Hacking into Unity games

hackf5.io
14 min readJun 27, 2019

With the rising popularity of game streaming platforms like Twitch that allow developers to build extensions to boost fan engagement, knowing how to hack into games to get data to feed those extensions is a skill that many developers want to learn.

In this article I’m going to explain how to hack into the memory space of a Unity game process running under Windows. This memory often contains a lot of interesting and hidden information about that game that could be used, for example, to build a Twitch extension.

You can find the code that goes with this article here: https://github.com/hackf5/unityspy.
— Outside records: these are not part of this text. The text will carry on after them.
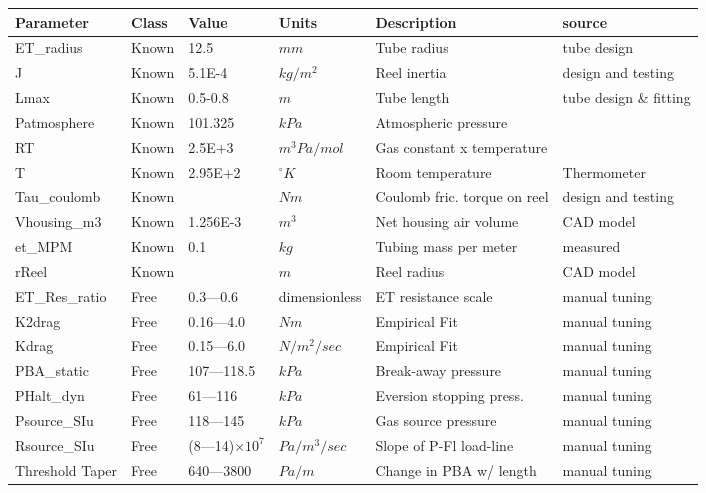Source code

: \documentclass[letterpaper]{article}
\begin{document}
\begin{table}
\begin{tabular}{l|l|l|l|l|l}
Parameter     &  Class     & Value   & Units     & Description      & source \\ \hline
ET\_radius     &  Known     & 12.5    &  $mm$       & Tube radius      & tube design \\
J             &  Known     & 5.1E-4 &  $kg/m^2$    & Reel inertia     & design and testing \cite{Lewis2024XX} \\
Lmax          &  Known     & 0.5-0.8 &  $m$        & Tube length      & tube design \& fitting \\
Patmosphere   &  Known     & 101.325 &  $kPa$      & Atmospheric pressure & \\
RT            &  Known     & 2.5E+3 &   $m^3 Pa/mol$   & Gas constant x temperature &  \\
T             &  Known     & 2.95E+2 &  $^\circ K$    & Room temperature   & Thermometer \\
Tau\_coulomb   &  Known     &        &  $Nm$       & Coulomb fric. torque on reel  & design and testing \cite{Lewis2024XX} \\
Vhousing\_m3   &  Known     &  1.256E-3 &  $m^3$      & Net housing air volume  & CAD model \\
et\_MPM        &  Known     &  0.1    &  $kg$       & Tubing mass per meter  & measured \\
rReel         &  Known     &         &   $m$       & Reel radius & CAD model \\ \hline
ET\_Res\_ratio  &  Free      & 0.3---0.6 &  dimensionless &  ET resistance scale & manual tuning \\
K2drag        &  Free      & 0.16---4.0  &  $Nm$       & Empirical Fit    & manual tuning \\
Kdrag         &  Free      & 0.15---6.0   &  $N/m^2/sec$ & Empirical Fit & manual tuning \\
PBA\_static    &  Free      & 107---118.5  &  $kPa$      & Break-away pressure  & manual tuning \\
PHalt\_dyn     &  Free      & 61---116     &  $kPa$      & Eversion stopping press.  & manual tuning \\
Psource\_SIu   &  Free      & 118---145    &  $kPa$      & Gas source pressure & manual tuning\\
Rsource\_SIu   &  Free      & (8---14)$\times10^7$ &  $Pa/m^3/sec$    & Slope of P-Fl load-line & manual tuning\\
Threshold Taper & Free     &  640---3800  &  $Pa/m$      & Change in PBA w/ length   & manual tuning\\

\end{tabular}
\end{table}
\end{document}
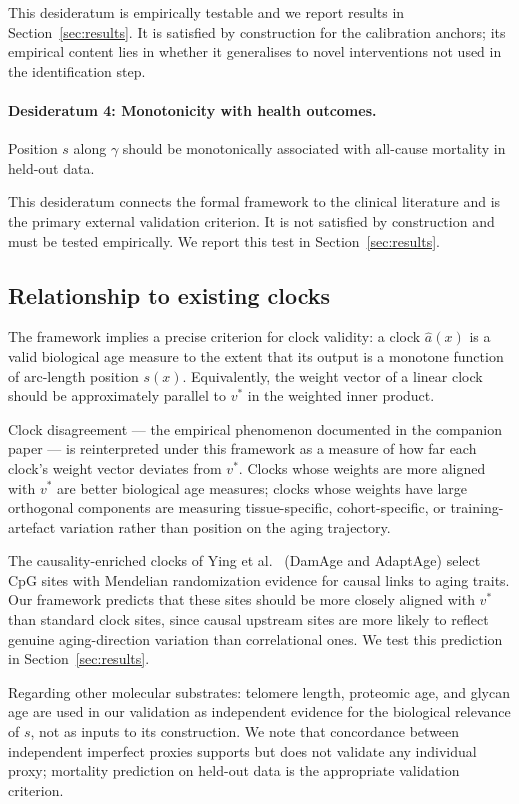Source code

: This desideratum is empirically testable and we report results in
Section~\ref{sec:results}. It is satisfied by construction for the calibration
anchors; its empirical content lies in whether it generalises to novel interventions
not used in the identification step.

\paragraph{Desideratum 4: Monotonicity with health outcomes.}
Position $s$ along $\gamma$ should be monotonically associated with all-cause
mortality in held-out data.

This desideratum connects the formal framework to the clinical literature and is the
primary external validation criterion. It is not satisfied by construction and must
be tested empirically. We report this test in Section~\ref{sec:results}.

\subsection{Relationship to existing clocks}
\label{sec:clockrelationship}

The framework implies a precise criterion for clock validity: a clock $\hat{a}(x)$
is a valid biological age measure to the extent that its output is a monotone
function of arc-length position $s(x)$. Equivalently, the weight vector of a linear
clock should be approximately parallel to $v^*$ in the weighted inner product.

Clock disagreement --- the empirical phenomenon documented in the companion paper
\cite{vinogradova2026desiderata} --- is reinterpreted under this framework as
a measure of how far each clock's weight vector deviates from $v^*$. Clocks whose
weights are more aligned with $v^*$ are better biological age measures; clocks whose
weights have large orthogonal components are measuring tissue-specific, cohort-specific,
or training-artefact variation rather than position on the aging trajectory.

The causality-enriched clocks of Ying et al.\ \cite{ying2024} (DamAge and AdaptAge)
select CpG sites with Mendelian randomization evidence for causal links to aging
traits. Our framework predicts that these sites should be more closely aligned with
$v^*$ than standard clock sites, since causal upstream sites are more likely to
reflect genuine aging-direction variation than correlational ones. We test this
prediction in Section~\ref{sec:results}.

Regarding other molecular substrates: telomere length, proteomic age, and glycan
age are used in our validation as independent evidence for the biological relevance
of $s$, not as inputs to its construction. We note that concordance between
independent imperfect proxies supports but does not validate any individual proxy;
mortality prediction on held-out data is the appropriate validation criterion.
The key ideas have been borrowed from HearthMirror, which is part of the excellent Hearthstone Deck Tracker.

The author has no affiliation with HearthSim, HearthMirror or Hearthstone Deck Tracker, but is a fan of their work.

Legal Stuff

HearthMirror is copyright and released open source under a proprietary license. Copyright protects the expression of an idea, not the idea itself. Ideas are protected by patent.

This post has a good description of the protections afforded by copyright. In particular copyright probably makes it illegal to reference the HearthMirror library in your own project, or to copy code from the HearthMirror project. But, as the source is legally available, it is legal to understand the ideas in the source and to replicate them.

What’s Unity?

Unity is the world’s most popular game engine. If you’ve ever tried building a game, the chances are that you tried to build it in Unity. In fact it’s so popular that something like half of all games that are built are built on Unity.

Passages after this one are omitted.